## PROVIDED DATA:
>>>

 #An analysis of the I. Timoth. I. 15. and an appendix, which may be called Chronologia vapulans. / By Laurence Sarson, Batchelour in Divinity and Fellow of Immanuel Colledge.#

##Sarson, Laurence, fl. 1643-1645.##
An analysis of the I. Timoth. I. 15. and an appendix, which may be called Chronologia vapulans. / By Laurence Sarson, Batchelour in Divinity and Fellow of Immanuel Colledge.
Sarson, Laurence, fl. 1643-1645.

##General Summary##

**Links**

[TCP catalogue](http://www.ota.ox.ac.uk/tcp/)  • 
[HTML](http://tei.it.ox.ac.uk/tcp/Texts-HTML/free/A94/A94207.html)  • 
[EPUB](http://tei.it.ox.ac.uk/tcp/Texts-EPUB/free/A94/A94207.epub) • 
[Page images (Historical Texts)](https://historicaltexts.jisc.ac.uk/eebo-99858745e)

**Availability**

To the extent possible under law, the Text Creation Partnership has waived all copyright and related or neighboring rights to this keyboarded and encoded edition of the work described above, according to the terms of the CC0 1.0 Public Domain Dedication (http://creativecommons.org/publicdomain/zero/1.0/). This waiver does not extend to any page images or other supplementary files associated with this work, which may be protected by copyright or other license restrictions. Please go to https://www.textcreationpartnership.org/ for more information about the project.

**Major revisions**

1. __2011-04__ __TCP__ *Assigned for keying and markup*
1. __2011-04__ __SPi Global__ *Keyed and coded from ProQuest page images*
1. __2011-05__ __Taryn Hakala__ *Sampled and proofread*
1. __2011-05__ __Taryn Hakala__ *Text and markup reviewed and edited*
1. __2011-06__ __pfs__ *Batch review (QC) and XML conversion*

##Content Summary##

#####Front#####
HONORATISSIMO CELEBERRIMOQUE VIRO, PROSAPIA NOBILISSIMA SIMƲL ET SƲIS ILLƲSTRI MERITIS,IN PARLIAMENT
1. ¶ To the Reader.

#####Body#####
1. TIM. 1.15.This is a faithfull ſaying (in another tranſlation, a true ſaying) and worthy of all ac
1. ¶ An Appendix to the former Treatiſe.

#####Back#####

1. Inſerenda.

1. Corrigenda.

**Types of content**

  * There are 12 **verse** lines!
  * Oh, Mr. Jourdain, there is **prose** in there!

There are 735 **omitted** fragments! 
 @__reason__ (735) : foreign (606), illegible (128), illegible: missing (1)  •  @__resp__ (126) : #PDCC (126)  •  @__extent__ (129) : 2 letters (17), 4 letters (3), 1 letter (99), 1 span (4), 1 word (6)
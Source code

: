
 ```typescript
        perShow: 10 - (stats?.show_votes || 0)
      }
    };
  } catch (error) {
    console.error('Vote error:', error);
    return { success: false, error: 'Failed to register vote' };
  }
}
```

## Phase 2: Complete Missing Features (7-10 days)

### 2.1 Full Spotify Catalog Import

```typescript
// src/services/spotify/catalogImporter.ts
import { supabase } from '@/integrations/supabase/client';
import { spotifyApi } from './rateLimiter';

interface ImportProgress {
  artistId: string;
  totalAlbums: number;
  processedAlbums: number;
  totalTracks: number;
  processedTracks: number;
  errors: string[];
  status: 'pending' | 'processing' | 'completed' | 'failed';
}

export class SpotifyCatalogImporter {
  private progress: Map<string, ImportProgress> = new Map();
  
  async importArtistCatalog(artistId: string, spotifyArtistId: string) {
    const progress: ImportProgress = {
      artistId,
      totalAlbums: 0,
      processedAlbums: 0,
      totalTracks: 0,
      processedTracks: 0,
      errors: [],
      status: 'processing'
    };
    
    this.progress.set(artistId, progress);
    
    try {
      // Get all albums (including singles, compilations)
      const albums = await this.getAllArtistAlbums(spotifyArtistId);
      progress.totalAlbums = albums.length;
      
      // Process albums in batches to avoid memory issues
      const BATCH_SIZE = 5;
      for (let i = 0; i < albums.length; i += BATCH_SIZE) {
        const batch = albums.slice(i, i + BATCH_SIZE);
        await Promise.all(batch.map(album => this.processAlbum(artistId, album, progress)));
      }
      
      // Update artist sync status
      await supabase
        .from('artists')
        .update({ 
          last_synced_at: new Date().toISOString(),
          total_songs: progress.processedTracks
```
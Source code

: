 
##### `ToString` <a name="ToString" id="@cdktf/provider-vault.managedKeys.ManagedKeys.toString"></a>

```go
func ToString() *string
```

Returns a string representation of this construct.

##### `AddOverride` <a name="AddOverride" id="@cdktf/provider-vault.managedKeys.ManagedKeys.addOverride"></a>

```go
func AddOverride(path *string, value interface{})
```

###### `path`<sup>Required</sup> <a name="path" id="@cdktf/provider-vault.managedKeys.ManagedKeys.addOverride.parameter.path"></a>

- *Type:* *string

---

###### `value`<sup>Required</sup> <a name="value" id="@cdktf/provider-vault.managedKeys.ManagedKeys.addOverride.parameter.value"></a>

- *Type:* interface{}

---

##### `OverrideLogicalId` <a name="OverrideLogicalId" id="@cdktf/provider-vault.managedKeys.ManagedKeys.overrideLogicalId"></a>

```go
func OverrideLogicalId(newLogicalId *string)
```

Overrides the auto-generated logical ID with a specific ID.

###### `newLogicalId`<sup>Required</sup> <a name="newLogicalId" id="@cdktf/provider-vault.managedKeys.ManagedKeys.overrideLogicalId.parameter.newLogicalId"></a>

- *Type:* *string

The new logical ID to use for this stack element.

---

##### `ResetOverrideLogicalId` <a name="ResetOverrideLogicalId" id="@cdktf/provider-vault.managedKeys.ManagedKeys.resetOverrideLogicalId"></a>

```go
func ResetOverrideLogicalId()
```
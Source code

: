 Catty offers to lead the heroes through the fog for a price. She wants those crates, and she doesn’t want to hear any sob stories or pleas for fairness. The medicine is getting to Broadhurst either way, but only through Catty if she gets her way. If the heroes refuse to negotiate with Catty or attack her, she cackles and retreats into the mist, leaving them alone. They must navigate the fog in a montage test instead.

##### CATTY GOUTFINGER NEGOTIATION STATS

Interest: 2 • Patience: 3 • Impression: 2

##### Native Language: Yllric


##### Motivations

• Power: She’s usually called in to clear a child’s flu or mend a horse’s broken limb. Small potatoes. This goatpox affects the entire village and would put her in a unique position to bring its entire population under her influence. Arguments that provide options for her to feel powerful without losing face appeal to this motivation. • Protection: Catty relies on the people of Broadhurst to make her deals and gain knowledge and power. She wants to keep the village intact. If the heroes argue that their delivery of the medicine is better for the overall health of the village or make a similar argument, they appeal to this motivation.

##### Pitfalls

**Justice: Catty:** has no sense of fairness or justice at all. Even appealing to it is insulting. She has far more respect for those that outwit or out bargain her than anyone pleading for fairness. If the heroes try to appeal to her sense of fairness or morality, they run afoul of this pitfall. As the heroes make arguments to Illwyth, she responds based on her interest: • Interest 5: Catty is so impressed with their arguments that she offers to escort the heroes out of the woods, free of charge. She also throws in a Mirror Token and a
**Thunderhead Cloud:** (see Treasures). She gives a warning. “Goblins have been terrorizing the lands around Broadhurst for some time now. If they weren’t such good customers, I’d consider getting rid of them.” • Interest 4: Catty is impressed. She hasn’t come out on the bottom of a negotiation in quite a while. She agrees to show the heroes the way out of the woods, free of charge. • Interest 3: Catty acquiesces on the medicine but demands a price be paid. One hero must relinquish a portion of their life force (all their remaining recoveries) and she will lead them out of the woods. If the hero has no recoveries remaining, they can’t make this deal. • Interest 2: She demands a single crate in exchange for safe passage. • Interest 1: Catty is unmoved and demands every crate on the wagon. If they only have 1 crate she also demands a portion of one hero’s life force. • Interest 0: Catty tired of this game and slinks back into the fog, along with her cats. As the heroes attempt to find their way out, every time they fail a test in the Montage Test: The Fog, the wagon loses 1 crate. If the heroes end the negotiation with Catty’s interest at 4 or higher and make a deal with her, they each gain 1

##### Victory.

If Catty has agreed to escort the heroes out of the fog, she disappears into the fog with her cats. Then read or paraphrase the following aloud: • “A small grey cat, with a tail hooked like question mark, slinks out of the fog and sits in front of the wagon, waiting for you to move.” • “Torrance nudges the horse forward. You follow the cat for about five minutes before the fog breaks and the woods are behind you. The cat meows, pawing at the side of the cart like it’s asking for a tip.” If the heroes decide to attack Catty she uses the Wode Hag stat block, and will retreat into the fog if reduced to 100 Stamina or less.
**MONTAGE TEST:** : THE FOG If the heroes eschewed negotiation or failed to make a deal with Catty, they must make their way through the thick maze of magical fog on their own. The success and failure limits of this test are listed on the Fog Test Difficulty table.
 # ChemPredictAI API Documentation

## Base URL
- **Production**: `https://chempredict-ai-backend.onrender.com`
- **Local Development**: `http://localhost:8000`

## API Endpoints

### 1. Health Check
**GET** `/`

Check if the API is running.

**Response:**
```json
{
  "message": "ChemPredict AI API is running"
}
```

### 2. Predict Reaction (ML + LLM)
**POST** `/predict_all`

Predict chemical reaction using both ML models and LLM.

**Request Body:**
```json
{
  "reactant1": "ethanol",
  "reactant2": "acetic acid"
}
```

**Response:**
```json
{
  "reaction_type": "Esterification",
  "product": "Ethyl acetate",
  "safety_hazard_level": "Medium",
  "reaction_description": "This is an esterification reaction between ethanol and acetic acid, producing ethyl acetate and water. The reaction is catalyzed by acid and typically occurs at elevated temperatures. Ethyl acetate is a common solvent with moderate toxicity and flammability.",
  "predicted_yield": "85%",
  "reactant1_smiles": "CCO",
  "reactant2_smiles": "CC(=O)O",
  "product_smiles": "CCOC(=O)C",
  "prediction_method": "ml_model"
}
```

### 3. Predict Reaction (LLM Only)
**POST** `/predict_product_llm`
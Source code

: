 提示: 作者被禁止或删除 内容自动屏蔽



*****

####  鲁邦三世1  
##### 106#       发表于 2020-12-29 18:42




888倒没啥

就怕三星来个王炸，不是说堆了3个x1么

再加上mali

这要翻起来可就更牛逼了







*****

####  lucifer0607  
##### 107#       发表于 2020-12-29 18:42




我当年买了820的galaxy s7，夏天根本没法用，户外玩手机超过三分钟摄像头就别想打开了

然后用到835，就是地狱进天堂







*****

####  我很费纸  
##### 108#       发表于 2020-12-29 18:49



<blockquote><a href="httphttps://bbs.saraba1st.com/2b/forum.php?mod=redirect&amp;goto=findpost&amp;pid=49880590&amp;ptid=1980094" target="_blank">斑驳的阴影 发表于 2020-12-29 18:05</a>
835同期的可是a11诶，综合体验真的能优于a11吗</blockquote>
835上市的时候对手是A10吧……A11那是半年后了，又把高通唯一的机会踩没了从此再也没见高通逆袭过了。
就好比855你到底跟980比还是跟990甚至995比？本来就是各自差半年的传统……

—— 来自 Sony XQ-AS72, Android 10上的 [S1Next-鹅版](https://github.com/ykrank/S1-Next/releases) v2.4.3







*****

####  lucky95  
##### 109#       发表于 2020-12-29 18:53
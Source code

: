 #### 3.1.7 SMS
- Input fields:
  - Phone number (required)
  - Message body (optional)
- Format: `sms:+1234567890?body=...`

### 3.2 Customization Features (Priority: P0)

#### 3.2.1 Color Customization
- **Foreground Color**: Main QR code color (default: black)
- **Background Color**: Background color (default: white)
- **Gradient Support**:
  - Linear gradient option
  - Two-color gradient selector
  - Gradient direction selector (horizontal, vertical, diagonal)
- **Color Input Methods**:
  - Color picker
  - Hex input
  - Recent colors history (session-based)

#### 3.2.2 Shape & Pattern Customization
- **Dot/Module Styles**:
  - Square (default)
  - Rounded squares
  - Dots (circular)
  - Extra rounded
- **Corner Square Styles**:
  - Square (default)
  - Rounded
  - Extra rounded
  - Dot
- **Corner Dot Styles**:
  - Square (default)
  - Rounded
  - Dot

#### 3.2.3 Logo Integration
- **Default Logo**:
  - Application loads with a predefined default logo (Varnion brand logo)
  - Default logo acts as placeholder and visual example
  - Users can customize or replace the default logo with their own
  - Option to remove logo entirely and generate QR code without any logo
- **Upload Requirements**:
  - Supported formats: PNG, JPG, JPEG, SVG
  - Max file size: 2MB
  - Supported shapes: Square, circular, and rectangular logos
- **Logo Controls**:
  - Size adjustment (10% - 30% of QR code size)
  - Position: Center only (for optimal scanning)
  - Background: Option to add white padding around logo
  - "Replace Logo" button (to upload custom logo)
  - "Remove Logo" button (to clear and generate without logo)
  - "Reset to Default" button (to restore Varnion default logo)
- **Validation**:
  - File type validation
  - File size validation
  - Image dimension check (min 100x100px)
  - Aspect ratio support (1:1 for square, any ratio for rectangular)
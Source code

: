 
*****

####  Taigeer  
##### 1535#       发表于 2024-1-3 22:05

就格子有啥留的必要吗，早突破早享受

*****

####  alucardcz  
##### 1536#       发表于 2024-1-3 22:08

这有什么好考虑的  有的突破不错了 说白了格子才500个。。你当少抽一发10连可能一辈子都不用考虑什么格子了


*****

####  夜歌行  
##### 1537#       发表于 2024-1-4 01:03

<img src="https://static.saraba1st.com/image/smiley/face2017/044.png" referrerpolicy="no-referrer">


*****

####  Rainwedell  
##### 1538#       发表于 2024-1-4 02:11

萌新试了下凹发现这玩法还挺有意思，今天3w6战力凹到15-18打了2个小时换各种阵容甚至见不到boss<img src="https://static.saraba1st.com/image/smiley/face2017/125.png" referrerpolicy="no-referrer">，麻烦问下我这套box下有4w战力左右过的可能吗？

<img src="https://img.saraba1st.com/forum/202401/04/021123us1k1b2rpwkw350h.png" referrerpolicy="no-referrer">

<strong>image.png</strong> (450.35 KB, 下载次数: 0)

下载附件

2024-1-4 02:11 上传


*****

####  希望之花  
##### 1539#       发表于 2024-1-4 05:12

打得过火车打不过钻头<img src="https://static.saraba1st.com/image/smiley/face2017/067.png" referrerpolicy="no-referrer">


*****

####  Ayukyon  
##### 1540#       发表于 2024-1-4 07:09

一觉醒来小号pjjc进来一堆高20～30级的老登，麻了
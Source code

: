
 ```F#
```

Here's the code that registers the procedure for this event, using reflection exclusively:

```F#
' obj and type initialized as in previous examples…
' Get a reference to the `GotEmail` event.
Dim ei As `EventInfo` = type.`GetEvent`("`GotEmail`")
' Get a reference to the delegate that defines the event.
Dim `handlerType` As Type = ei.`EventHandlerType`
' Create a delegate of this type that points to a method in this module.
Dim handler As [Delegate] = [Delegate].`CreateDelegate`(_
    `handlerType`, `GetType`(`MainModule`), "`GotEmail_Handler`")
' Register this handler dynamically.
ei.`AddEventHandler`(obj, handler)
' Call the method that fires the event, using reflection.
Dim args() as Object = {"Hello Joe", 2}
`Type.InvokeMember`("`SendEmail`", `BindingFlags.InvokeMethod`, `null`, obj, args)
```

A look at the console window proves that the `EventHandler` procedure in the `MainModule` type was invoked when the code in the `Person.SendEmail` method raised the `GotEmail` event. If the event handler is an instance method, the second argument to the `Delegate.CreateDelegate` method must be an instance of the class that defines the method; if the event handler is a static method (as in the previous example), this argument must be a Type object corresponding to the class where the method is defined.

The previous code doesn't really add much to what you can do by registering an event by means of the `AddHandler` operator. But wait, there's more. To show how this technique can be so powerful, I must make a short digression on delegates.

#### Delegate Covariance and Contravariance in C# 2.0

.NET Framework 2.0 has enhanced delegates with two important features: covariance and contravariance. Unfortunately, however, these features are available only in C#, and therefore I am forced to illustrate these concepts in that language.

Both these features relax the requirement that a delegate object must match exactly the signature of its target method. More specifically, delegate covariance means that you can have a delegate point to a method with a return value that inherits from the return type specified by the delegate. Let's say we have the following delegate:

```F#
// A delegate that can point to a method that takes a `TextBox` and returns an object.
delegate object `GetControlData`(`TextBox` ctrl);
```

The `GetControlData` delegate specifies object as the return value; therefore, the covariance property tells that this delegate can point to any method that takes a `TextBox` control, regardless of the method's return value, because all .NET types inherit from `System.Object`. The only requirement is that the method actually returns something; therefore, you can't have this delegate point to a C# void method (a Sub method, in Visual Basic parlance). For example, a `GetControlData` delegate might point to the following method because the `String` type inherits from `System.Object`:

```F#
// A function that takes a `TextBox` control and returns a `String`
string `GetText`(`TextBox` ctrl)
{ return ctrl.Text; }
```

<<<

Look over the data above and show each line that contains "running".

## WRITTEN ANSWER:
Check if the API is running.
  "message": "ChemPredict AI API is running"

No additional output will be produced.